Alternative A considers an open-face tunnel shield to construct a portion of the tunnels from 4th Street south to approximately 5th [S]treet followed by SEM construction of the balance of the tunnels and double crossover to the existing 7th/Street Metro Center Station.Id. at 31. The FSEIS concludes that neither Alternative A nor B would be as effective "in meeting purpose and need" of the overall Project, and that Alternatives A and B "would impact Metro operations, would pose construction and safety risks, and would result in environmental impacts." FSEIS, Dkt. 186-1 at 17. Specifically, the FSEIS concludes that Alternatives A and B "would result in a higher safety risk, would cost more money, would take longer to construct, and would result in additional adverse environmental effects than the Project. . . . While implementing Alternatives A and B may be technically possible, . . . those alternatives were considered infeasible as a matter of sound public policy, and thus were withdrawn from further consideration." Id. at 18. After Defendants issued the FSEIS, the FTA issued a Supplemental Record of Decision ("ROD"). FSEIS, Dkt. 186-3 at 195, App'x K. It stated that the "FTA has decided that Alternatives A and B will not be carried forward, and the LPA and construction method as identified in the Final EIS will remain the same and will be carried forward." Id. at 196. In this action, Defendants filed a notice of the issuance of the FSEIS/ROD on December 17, 2015. Dkt. 180.
Alternative B considers extending EPBM tunneling on a lower alignment to avoid tie-backs from 4th Street south to approximately 5th Street followed by SEM construction of the balance of the tunnels and double crossover to the existing 7th/Street Metro Center Station.

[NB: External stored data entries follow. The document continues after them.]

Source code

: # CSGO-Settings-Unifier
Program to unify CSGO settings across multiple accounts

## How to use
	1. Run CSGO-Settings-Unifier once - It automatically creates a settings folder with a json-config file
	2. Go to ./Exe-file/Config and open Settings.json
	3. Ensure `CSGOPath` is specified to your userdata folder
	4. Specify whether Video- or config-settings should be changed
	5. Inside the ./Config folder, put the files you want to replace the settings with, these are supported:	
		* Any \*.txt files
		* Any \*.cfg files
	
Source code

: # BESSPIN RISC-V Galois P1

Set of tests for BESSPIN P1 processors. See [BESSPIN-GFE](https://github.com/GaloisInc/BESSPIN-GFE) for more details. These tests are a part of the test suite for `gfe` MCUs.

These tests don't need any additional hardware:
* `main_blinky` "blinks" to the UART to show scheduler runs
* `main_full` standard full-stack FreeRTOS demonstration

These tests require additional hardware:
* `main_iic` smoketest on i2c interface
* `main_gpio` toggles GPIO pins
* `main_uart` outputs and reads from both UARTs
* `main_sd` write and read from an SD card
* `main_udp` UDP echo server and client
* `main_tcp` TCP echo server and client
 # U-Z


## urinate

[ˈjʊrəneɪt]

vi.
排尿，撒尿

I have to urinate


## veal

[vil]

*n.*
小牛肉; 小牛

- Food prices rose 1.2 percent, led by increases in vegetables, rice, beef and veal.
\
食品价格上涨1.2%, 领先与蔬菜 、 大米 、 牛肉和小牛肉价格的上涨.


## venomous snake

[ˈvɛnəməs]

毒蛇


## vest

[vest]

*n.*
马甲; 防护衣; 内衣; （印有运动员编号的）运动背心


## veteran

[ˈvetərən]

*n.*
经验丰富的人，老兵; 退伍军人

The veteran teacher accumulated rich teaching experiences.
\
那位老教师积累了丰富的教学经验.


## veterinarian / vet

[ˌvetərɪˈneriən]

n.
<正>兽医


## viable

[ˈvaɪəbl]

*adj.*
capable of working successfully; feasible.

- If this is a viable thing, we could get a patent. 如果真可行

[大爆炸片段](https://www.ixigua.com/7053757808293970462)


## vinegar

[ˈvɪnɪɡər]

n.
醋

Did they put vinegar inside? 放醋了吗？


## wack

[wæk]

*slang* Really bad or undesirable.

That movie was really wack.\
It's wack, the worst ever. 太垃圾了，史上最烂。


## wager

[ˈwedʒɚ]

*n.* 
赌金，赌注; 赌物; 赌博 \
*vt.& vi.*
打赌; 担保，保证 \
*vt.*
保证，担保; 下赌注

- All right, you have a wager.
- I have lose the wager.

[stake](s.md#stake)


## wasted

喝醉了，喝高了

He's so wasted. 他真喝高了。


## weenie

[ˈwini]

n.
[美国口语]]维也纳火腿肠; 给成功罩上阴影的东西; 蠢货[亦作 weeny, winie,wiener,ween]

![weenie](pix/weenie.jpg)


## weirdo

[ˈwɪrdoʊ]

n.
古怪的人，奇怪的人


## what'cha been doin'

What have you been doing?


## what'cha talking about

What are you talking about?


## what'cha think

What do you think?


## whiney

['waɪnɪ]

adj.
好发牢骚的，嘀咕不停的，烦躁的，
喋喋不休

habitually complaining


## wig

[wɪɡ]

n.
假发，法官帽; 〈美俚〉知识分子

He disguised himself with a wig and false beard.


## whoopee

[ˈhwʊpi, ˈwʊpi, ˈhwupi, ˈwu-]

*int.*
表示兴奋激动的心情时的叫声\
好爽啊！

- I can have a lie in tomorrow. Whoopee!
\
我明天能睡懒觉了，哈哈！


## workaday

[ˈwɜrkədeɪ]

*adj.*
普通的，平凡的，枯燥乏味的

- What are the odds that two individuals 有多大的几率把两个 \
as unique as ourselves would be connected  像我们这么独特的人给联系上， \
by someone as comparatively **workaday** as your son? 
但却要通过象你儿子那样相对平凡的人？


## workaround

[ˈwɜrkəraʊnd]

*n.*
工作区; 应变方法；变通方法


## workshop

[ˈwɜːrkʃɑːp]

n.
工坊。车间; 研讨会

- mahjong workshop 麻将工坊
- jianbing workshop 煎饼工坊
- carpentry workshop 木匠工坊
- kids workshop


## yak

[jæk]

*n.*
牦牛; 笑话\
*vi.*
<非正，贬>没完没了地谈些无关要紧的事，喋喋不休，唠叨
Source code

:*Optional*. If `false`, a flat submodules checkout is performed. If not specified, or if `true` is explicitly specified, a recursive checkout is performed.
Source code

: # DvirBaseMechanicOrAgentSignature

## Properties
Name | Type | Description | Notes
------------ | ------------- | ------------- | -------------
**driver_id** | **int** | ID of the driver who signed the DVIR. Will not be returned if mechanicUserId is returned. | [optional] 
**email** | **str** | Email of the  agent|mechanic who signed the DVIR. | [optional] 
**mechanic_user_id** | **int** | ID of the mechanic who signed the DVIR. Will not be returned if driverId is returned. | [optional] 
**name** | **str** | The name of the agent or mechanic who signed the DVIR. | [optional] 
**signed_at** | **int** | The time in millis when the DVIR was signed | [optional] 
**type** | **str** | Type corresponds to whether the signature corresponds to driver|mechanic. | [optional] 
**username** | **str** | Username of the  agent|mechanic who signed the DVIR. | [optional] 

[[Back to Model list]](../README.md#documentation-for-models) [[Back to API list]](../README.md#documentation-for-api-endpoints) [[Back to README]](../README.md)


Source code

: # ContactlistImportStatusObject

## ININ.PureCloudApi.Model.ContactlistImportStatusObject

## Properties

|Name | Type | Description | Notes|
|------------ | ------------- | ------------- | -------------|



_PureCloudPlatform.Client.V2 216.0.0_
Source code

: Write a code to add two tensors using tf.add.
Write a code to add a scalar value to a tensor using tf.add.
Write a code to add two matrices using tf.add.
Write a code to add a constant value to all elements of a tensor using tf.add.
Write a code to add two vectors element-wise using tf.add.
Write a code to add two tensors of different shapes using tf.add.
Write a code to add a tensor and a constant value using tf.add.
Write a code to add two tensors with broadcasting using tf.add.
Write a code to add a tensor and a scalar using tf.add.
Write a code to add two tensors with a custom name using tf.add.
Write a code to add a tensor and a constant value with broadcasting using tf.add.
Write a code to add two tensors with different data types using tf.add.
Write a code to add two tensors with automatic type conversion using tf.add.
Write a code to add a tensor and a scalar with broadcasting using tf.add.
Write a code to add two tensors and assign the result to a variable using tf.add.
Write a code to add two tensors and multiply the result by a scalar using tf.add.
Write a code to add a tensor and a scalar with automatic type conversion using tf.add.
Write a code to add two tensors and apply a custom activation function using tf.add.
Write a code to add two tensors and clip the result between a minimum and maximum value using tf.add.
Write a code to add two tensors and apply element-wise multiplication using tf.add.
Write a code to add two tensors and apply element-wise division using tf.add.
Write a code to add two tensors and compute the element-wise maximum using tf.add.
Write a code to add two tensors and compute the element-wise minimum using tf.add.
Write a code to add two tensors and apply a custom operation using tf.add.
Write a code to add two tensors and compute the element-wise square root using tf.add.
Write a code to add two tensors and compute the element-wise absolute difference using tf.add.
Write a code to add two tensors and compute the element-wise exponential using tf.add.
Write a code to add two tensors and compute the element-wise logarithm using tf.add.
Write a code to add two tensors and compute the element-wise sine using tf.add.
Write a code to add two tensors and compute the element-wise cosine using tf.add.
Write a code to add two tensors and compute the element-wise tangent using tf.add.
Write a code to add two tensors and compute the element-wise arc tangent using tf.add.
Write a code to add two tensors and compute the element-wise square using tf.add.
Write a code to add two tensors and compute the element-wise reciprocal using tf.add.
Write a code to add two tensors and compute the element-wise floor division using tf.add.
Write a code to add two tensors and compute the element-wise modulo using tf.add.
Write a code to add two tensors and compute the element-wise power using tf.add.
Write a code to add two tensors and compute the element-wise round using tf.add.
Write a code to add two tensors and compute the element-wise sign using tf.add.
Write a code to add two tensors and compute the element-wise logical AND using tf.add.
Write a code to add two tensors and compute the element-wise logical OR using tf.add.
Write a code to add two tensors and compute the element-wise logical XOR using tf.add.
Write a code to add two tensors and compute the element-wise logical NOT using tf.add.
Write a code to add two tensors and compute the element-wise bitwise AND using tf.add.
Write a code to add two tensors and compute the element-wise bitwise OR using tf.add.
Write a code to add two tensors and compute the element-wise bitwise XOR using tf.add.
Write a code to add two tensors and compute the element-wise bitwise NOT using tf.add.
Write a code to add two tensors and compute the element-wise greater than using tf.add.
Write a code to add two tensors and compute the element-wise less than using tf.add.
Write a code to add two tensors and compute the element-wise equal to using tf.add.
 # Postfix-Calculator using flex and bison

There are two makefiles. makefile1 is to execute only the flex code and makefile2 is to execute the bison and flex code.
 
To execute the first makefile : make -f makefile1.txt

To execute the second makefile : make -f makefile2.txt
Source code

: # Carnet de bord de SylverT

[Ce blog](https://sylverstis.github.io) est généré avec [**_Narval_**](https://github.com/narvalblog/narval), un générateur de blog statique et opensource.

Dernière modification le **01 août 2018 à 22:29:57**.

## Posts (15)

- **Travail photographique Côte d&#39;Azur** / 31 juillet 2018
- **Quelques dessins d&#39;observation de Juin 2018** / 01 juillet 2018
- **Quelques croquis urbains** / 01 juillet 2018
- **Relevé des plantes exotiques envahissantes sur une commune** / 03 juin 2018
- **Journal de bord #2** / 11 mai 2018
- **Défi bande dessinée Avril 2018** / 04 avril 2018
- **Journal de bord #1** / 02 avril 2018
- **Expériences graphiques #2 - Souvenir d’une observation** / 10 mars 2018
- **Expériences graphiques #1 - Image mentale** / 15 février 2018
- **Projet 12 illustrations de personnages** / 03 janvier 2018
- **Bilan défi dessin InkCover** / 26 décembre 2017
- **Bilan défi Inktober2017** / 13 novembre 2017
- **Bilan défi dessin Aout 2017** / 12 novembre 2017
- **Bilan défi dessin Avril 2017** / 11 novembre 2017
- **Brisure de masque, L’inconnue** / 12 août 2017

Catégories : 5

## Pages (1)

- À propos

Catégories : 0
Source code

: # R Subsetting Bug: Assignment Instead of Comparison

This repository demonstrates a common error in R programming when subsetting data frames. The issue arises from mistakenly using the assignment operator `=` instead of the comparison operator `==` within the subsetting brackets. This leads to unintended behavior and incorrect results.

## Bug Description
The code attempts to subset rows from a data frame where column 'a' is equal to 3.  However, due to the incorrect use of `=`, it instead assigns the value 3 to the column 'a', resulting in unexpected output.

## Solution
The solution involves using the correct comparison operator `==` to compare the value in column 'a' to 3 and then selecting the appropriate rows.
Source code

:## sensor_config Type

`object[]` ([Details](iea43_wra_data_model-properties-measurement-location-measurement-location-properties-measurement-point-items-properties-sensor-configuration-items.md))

B. Dissolution of Injunction On January 11, 2016, Metro and the FTA filed the Motions to Dissolve. Dkt. 188-89. They claimed that they had fulfilled their obligations under the Injunction Order by preparing and releasing the SEIS. Dkt. 196 at 7. Plaintiffs disagreed. They argued that the injunction should remain in place because Defendants had committed the following eight new violations of NEPA:
• Defendants failed to address a third, "deep tunnel" option submitted by Plaintiff, including in a July 27, 2015 comment. Although Plaintiff states that the FSEIS included Defendants' response to Plaintiff's comment, it argues that this response "d[id] not reveal the nature of their analysis other than their conclusions. This concealment of the analysis is what the 2014 injunction sought to correct." Dkt. 191 at 4-5;
• Defendants failed to analyze a fourth tunneling option, which would combine aspects of Alternatives A and B. Id. at 5-6;
• Defendants failed to analyze different levels of greenhouse gases that will be generated during project operations in the coming decades, as required both by NEPA and under a policy adopted by Metro in 2014. Id. at 6-10;
• Defendants ignored the risks associated with PBTBM machines, as reflected recently by the consequences of the use of one in Seattle, Washington. Id. at 10;
• Defendants falsely used the potential construction of a 5th/Flower Station as a reason not to pursue Alternative A or B, because there is not an actual plan to create such a station. Id. at 10-11;
• Metro changed the Project in late 2015, when it revealed that the C/C construction may require some closure of Plaintiff's parking garage and loading dock entrances on Flower Street. Id. at 11;
• Metro changed the Project in early 2016, when it announced that during C/C construction, the water to Plaintiff's facilities may be cut off for several hours. Id. at 11; and
• Metro changed its schedule for pile trenching and installation on Flower Street, which is now set to begin at 4th Street, rather than at Wilshire Boulevard as previously planned. Id. at 12-13.An order granting the Motions to Dissolve was issued on February 5, 2016. Dkt. 196. It held that Plaintiff's arguments as to new NEPA violations exceeded the scope of the Motions to Dissolve. Id. at 7-8. Thus, each of the eight alleged NEPA violations identified by Plaintiff were outside the scope of the litigation and the Injunction Order. Id. at 8.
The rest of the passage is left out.